**WHAT IS EXPECTED**. In the entries below, find the line with "- **Quad9**: 9.9.9.9, 149.112.112.112" and print exactly every line from there up to and including the line with "- **Certificate linkage**: Track", with no other lines.

**Collected data**.
______________________________
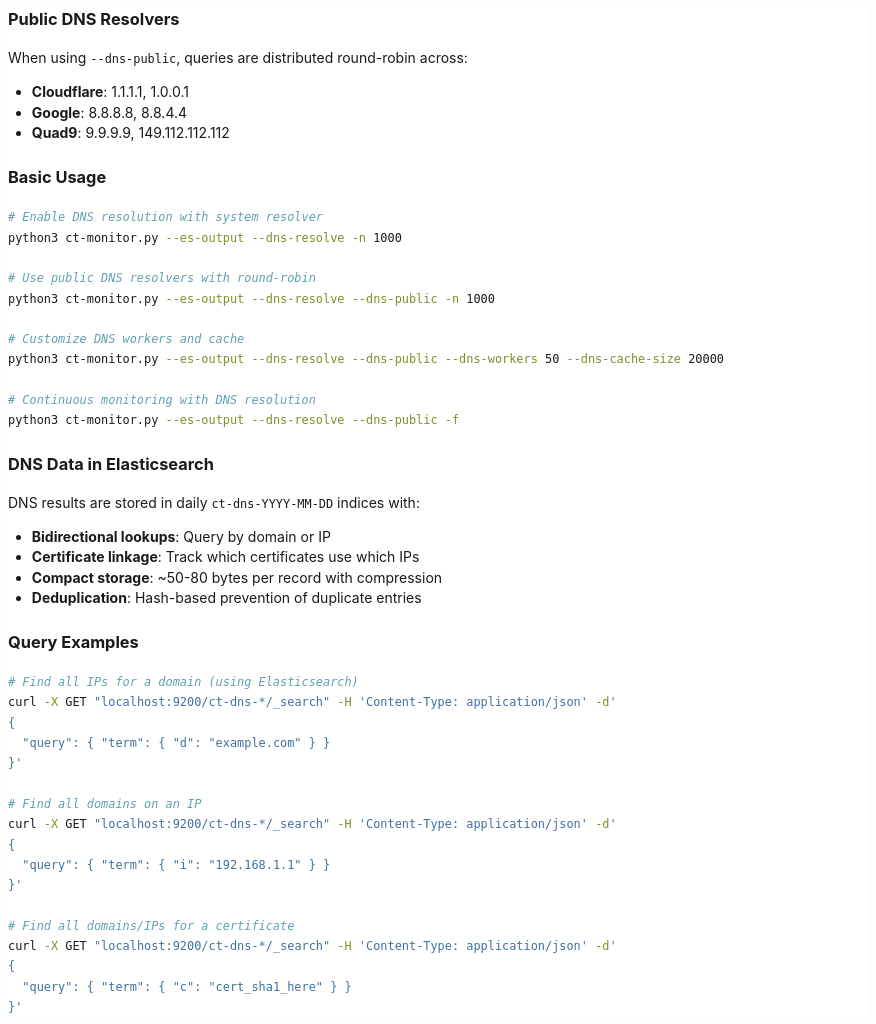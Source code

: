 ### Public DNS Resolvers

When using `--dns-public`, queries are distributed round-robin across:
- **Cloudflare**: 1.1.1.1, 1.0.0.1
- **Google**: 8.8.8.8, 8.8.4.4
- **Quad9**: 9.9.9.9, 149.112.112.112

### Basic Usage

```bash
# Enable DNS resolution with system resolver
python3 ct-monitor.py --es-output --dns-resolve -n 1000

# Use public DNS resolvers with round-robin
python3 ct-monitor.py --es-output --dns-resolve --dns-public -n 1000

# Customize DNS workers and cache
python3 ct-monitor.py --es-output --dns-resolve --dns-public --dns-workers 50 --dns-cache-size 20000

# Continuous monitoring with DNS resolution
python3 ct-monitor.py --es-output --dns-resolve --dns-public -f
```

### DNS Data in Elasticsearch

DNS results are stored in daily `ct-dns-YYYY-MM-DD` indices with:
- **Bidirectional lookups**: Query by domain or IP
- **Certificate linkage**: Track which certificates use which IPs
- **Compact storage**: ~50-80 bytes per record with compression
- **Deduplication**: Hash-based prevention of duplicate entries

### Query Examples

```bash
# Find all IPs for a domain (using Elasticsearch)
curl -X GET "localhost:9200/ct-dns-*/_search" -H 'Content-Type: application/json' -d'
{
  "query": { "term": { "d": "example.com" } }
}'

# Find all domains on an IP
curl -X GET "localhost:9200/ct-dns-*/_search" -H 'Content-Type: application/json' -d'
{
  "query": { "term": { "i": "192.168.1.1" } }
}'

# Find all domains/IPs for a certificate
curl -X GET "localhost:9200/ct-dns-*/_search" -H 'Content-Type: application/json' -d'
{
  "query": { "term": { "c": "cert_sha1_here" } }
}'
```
______________________________
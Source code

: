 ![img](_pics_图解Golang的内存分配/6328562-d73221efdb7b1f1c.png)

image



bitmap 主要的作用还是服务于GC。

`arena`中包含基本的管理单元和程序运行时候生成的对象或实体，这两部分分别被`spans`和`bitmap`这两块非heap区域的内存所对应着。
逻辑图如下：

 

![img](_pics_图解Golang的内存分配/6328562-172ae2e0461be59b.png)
______________________________
**SOLUTION FOR THIS TASK**.
- **Quad9**: 9.9.9.9, 149.112.112.112

### Basic Usage

```bash
# Enable DNS resolution with system resolver
python3 ct-monitor.py --es-output --dns-resolve -n 1000

# Use public DNS resolvers with round-robin
python3 ct-monitor.py --es-output --dns-resolve --dns-public -n 1000

# Customize DNS workers and cache
python3 ct-monitor.py --es-output --dns-resolve --dns-public --dns-workers 50 --dns-cache-size 20000

# Continuous monitoring with DNS resolution
python3 ct-monitor.py --es-output --dns-resolve --dns-public -f
```

### DNS Data in Elasticsearch

DNS results are stored in daily `ct-dns-YYYY-MM-DD` indices with:
- **Bidirectional lookups**: Query by domain or IP
- **Certificate linkage**: Track which certificates use which IPs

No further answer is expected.